Probabilistic Checkpointing

Hyochang NAM  Jong KIM  Sung Je HONG  Sunggu LEE  

IEICE TRANSACTIONS on Information and Systems   Vol.E85-D   No.7   pp.1093-1104
Publication Date: 2002/07/01
Online ISSN: 
Print ISSN: 0916-8532
Type of Manuscript: PAPER
Category: Fault Tolerance
checkpointing,  encoding,  rollback recovery,  fault tolerance,  aliasing,  

Full Text: PDF>>
Buy this Article

For checkpointing to be practical, it has to introduce low overhead for the targeted application. As a means of reducing the overhead of checkpointing, this paper proposes a probabilistic checkpointing method, which uses block encoding to detect the modified memory area between two consecutive checkpoints. Since the proposed technique uses block encoding to detect the modified area, the possibility of aliasing exists in encoded words.
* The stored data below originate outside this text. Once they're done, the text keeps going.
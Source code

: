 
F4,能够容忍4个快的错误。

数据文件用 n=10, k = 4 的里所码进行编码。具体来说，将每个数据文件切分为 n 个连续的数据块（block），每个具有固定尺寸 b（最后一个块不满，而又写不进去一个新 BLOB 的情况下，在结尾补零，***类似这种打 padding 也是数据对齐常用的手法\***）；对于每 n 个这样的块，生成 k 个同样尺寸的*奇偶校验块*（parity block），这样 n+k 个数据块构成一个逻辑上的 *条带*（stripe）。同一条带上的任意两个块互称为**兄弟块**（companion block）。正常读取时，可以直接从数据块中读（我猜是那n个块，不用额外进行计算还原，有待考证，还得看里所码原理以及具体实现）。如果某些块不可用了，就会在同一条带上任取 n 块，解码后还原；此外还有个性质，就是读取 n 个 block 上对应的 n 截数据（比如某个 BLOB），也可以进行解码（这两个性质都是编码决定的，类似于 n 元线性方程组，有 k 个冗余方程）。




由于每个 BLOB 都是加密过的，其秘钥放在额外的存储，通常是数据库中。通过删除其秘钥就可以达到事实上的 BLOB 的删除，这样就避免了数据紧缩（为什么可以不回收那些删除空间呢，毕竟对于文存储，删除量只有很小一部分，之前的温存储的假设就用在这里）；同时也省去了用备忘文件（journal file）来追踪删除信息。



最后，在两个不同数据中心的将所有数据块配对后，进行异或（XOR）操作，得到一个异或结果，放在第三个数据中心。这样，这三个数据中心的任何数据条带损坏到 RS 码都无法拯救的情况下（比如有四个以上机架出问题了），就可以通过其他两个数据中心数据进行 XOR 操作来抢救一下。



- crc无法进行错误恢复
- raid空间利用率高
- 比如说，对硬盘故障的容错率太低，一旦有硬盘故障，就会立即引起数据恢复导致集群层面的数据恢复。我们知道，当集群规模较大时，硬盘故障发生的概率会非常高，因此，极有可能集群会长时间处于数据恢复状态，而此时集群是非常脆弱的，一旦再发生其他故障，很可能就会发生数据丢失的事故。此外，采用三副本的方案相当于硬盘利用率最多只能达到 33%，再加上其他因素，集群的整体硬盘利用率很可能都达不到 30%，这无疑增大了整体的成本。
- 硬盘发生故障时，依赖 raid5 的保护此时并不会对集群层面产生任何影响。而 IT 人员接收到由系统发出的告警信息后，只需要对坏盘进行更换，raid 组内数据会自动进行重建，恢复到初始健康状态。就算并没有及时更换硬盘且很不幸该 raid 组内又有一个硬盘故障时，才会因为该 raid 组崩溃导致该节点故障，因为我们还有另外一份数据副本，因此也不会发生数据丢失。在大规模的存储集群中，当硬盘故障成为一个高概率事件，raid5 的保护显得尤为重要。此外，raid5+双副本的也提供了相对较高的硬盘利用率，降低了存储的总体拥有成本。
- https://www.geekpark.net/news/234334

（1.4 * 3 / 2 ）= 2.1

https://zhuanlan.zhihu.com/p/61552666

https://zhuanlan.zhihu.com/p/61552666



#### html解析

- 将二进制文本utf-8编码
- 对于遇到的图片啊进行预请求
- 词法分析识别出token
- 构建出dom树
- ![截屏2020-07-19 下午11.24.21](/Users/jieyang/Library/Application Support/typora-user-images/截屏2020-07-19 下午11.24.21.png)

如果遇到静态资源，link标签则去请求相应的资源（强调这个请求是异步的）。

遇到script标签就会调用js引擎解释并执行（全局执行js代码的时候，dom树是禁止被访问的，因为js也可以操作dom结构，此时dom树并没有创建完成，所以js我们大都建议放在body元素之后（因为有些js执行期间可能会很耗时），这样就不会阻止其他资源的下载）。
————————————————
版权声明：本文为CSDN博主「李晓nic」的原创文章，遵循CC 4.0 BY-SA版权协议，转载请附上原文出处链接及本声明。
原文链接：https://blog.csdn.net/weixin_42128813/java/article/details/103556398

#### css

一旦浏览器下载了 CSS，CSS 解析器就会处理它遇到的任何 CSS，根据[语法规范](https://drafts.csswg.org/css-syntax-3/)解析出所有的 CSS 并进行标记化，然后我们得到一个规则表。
However, this paper shows that the aliasing probability is near zero when an 8-byte encoded word is used. The performance of the proposed technique is analyzed and measured by using experiments. An analytic model which predicts the checkpointing overhead is first constructed. By using this model, the block size that produces the best performance for a given target program is estimated. In most cases, medium block sizes, i.e., 128 or 256 bytes, show the best performance. The proposed technique has also been implemented on Unix based systems, and its performance has been measured in real environments. According to the experimental results, the proposed technique reduces the overhead by 11.7% in the best case and increases the overhead by 0.5% in the worst case in comparison with page-based incremental checkpointing.